Illiberal democracy’s ‘existential threat’ to values and institutions

     

There is no democracy without liberty, and “illiberal democracy” poses an existential threat to European values and institutions, according to a new analysis.

Popular discontent is fueled by a pervasive sense of economic injustice and political disenfranchisement, which EU governments have yet to address, says analyst Gijs de Vries, a senior visiting fellow at the London School of Economics and Political Science (LSE). Cultural causes of discontent are among the most complex. As part of its response the EU should strengthen its policies and budgets for citizenship, education, and culture, he writes in Cultural Freedom in European Foreign Policy, a report for the Institut für Auslandsbeziehungen (Institute for Foreign Cultural Relations, ifa)

Illiberal tendencies are putting pressure on the European political project committed to the rule of law, multilateralism and liberal-democratic values – not only from the outside, but also from within. To defend its values, Europe needs to know exactly where its credibility is called into question. From a European point of view, international cultural relations and cultural diplomacy promote cultural freedom and offer the possibility to support cultural agents whose space for expression is shrinking.

Political scientist Larry Diamond (left) speaks of a global democratic recession. What do you expect in the coming years? Spanish daily El Pais asks Stanford University’s Francis Fukuyama.

I wish I knew. The big question is whether this is just a recession and we are going to recover or if we are going to a long-term depression. I am optimistic in general because I do not see a real alternative more attractive than liberal democracy. I do not think that people will soon adopt a model like China. Viktor Orbán is having many problems with that illiberal system he wants to create. Also, I think that some populist policies are going to produce real disasters, like Brexit ….
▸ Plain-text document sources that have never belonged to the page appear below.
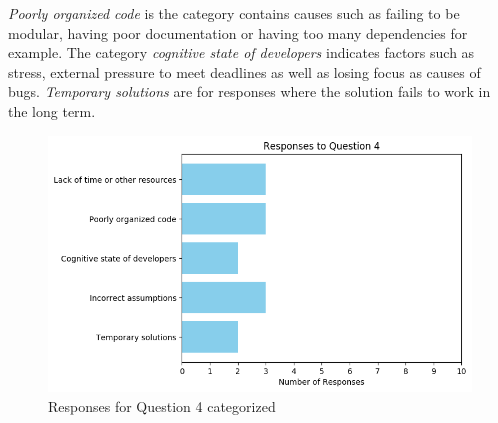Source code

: \documentclass[../main.tex]{subfiles}
\begin{document}
\textit{Poorly organized code} is the category contains causes such as failing to be modular, having poor documentation or having too many dependencies for example. The category \textit{cognitive state of developers} indicates factors such as stress, external pressure to meet deadlines as well as losing focus as causes of bugs. \textit{Temporary solutions} are for responses where the solution fails to work in the long term. 

\begin{figure}[H]
    \centering
    \includegraphics[scale=0.7]{images/Results/RQ2/RQ2_question_4.png}
    \caption{Responses for Question 4 categorized}
    \label{fig:rq4Image4}
\end{figure}
\end{document}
With democracies being upended by insurgent political movements and deepening social divisions, why have mainstream parties been unable to mount an effective response? Project Syndicate asks:

  • Slawomir Sierakowski notes that today’s populist forces owe their success as much to divisions among their opponents as to the strength of their ideas. ….
  • Mitchell A. Orenstein shows that populist and illiberal governments have shored up their positions by delivering economic and social benefits to poor and middle-class voters…
  • Bill Emmott explains that while populism might well work as a campaign tactic, the real secret to these politicians’ electoral success is their unapologetic embrace of a nationalist agenda….
  • Jan-Werner Mueller warns that chauvinism works only for the right, leaving few options for a mainstream left that has lost its way – and many of its supporters – in the weeds of neoliberalism.

What has surprised me most is that it has happened in the United States, and in the United Kingdom, and in some countries that were paragons of democracy, adds Fukuyama (left), a National Endowment for Democracy board member:

I was surprised by the rise of these populist movements in consolidated democracies. They are a risk to the liberal democratic system that we have created. It is a global phenomenon, away from the agenda of the twentieth century, from the struggle over economic issues to one more based on identity. It is a worrisome movement, in which politicians use their democratic legitimacy to attack the liberal parts of the system, such as the Constitution, the institutions.